Wondering why you would ever knowingly leave your faucet on all night? Well, according to Kolodziej, it all comes down to the fact that moving water is less likely to freeze. The water entering your house is usually about 50 degrees Fahrenheit, which can prevent ice from forming.

However, if things do freeze over and a pipe bursts, you’ll want to shut off the valve for your water supply as soon as possible. This action can be the difference between a small mess and a huge nightmare.

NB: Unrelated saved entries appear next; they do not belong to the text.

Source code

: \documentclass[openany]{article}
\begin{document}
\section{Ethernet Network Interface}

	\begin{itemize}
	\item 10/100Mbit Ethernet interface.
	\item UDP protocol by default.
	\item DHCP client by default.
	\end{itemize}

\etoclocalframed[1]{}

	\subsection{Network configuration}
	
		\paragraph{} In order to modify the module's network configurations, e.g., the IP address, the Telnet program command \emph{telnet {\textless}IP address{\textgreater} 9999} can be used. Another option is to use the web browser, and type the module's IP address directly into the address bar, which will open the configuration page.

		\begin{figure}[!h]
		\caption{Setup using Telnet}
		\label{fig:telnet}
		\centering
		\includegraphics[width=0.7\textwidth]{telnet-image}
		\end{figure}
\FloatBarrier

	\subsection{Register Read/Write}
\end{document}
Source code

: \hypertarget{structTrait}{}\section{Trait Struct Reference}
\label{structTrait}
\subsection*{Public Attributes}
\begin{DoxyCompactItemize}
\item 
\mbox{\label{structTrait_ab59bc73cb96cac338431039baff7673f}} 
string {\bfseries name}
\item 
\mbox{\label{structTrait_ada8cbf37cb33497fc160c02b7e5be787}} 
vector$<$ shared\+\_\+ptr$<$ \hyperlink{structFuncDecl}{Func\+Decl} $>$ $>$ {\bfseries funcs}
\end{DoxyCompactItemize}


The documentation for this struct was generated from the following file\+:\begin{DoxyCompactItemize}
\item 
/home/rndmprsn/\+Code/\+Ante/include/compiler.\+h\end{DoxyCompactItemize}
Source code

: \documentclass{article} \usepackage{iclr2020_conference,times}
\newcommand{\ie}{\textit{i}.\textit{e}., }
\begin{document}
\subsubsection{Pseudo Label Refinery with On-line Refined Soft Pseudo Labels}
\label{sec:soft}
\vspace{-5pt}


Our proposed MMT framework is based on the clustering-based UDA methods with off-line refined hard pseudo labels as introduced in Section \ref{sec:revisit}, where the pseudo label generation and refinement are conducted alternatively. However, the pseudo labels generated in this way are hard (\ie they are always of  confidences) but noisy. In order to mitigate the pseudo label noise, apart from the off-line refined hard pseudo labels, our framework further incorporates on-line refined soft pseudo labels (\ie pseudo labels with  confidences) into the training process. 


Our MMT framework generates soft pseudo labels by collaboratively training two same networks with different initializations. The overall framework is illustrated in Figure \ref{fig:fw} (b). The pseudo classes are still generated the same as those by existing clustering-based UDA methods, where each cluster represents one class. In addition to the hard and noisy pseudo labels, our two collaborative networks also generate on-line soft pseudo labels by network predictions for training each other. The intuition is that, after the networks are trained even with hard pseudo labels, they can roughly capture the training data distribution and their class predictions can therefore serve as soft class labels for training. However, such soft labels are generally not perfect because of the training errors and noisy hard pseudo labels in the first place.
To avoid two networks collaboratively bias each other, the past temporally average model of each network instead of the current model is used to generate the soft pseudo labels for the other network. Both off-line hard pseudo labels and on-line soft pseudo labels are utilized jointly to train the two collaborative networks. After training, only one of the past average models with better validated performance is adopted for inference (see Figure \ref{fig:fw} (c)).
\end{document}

It’s cold out there, folks.

When the weather ramps up, our workers can’t exactly call it a day and go home. Our customers rely on having access to safe water each and every day, and that often means our workers have to lace up their boots and tackle the storm in all sorts of wild conditions.

Recently, for example, Aulbach’s team in Virginia experienced a winter weather line break on Thanksgiving morning that impacted about 150 homes. Before the damage could wreak havoc on everyone’s meal preparations, the team located the leak and restored service before the repair was even completed. The Virginia team also distributed bottled water door to door so that Thanksgiving cooking could go on while the team kept working on the repair.

Frozen pipe (via Pixabay)

 

We can’t always predict what Mother Nature has in store for us, but we can make sure our team is fully prepared and ready for any challenge. Whether it’s rain, shine, sleet, or snow, we always encourage our workers to be safe, stay warm, and ask for help if they need it.

Providing water and wastewater service to communities and being able to sanitize and deliver reliable, safe drinking water is a true privilege, says Kolodziej.